The much-travelled Harry Hampton was born in Montrose in 1889 and an enthusiastic and highly skilful player in the Mercantile club there. He was Golf Champion of Montrose in 1908 but, in 1910, was off to America. Supposedly his putting suffered because of poor vision in one eye but he had a fair old career nonetheless.
I believe his first appointment was at Fall River, MA, but he clearly spent some time in the summers as a professional in Canada as he won the 1911 Nova Scotia championship on his ‘home course’ of Truro.
In 1914 he became professional to the Lenox, MA, club but spent at least some of his winters away, having been hired by the Charleston Country Club in South Carolina in the winter of 1916 to advise the grounds committee and provide instruction ‘to both men and women’.
He was at Richmond, VA, in 1920, bringing Ed Valentine out from the Merky club in Montrose as his assistant, and finished third in the Shawnee-on-Delaware Open competition.
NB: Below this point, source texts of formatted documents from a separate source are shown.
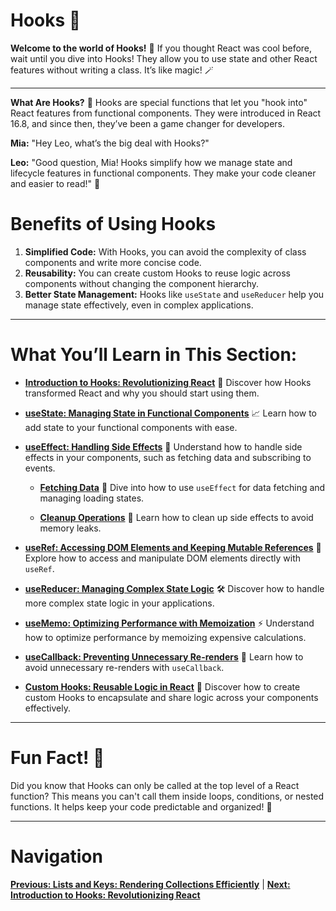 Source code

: # Hooks 🔄

**Welcome to the world of Hooks!** 🌟
If you thought React was cool before, wait until you dive into Hooks! They allow you to use state and other React features without writing a class. It’s like magic! 🪄

---

**What Are Hooks?** 🤔
Hooks are special functions that let you "hook into" React features from functional components. They were introduced in React 16.8, and since then, they’ve been a game changer for developers.

**Mia:** "Hey Leo, what’s the big deal with Hooks?"

**Leo:** "Good question, Mia! Hooks simplify how we manage state and lifecycle features in functional components. They make your code cleaner and easier to read!" 📖

# Benefits of Using Hooks

1. **Simplified Code:** With Hooks, you can avoid the complexity of class components and write more concise code.
2. **Reusability:** You can create custom Hooks to reuse logic across components without changing the component hierarchy.
3. **Better State Management:** Hooks like `useState` and `useReducer` help you manage state effectively, even in complex applications.

---

# What You’ll Learn in This Section:

- **[Introduction to Hooks: Revolutionizing React](./introduction-to-hooks.md)** 🔄
  Discover how Hooks transformed React and why you should start using them.

- **[useState: Managing State in Functional Components](./useState.md)** 📈
  Learn how to add state to your functional components with ease.

- **[useEffect: Handling Side Effects](./useEffect.md)** 🌊
  Understand how to handle side effects in your components, such as fetching data and subscribing to events.

  - **[Fetching Data](./fetching-data.md)** 📡
    Dive into how to use `useEffect` for data fetching and managing loading states.

  - **[Cleanup Operations](./cleanup-operations.md)** 🧹
    Learn how to clean up side effects to avoid memory leaks.

- **[useRef: Accessing DOM Elements and Keeping Mutable References](./useRef.md)** 🔗
  Explore how to access and manipulate DOM elements directly with `useRef`.

- **[useReducer: Managing Complex State Logic](./useReducer.md)** 🛠️
  Discover how to handle more complex state logic in your applications.

- **[useMemo: Optimizing Performance with Memoization](./useMemo.md)** ⚡
  Understand how to optimize performance by memoizing expensive calculations.

- **[useCallback: Preventing Unnecessary Re-renders](./useCallback.md)** 🔁
  Learn how to avoid unnecessary re-renders with `useCallback`.

- **[Custom Hooks: Reusable Logic in React](./custom-hooks.md)** 🔁
  Discover how to create custom Hooks to encapsulate and share logic across your components effectively.

---

# Fun Fact! 🎉
Did you know that Hooks can only be called at the top level of a React function? This means you can't call them inside loops, conditions, or nested functions. It helps keep your code predictable and organized! 🧩

---

# Navigation

**[Previous: Lists and Keys: Rendering Collections Efficiently](../JSX/lists-and-keys.md)** | **[Next: Introduction to Hooks: Revolutionizing React](./introduction-to-hooks.md)**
That doesn’t sound much but, considering he finished behind Jim Barnes and Ted Ray, it shows the importance of big-money tournaments of the time relative to the “majors”. Saying that, he lost in the semi-final of the USPGA that year (it was matchplay then) and was ranked the 6th best professional in the USA (at least according to the Dundee Courier). His stay in Virginia must have been brief because, in the same year, he was appointed professional at the Brooklands Country Club in Detroit with a salary of $1000 per month which, again per the Courier of the day, made him the highest paid professional in America. There must have been quite a lengthy absence from Detroit as he announced he was going to play in the Open Championship in St Andrews that year which he did. He was also paid $1000 plus expenses (though the team were accommodated in some dilapidated railway carriages!) to be one of the twelve “American” golfers (with another three Scots) in the international match at Gleneagles (the forerunner of the Ryder Cup) which was a curtain-raiser to the Glasgow Herald 1000 Guineas tournament in June 1921. Returning to Detroit he won the Michigan Open in 1923.
1925 saw him at the Brookside Club in Canton, Ohio, from where he entered the US Open. The next year he was a professional in Memphis and leading the US Open after the first round. He tied for 7th eventually, a shot ahead of Bobby Jones. Greater success was had in the Southeastern Open which he won in this year.
From 1928 until, at least, 1935 he was professional at the Beverly Country Club in Chicago. In any event he was still in Illinois, living in Libertyville in 1939, as he was seeking a new club for the season in an advertisement in January’s Golfdom magazine.
Harry Hampton died in California in 1965 and is buried in Santa Monica.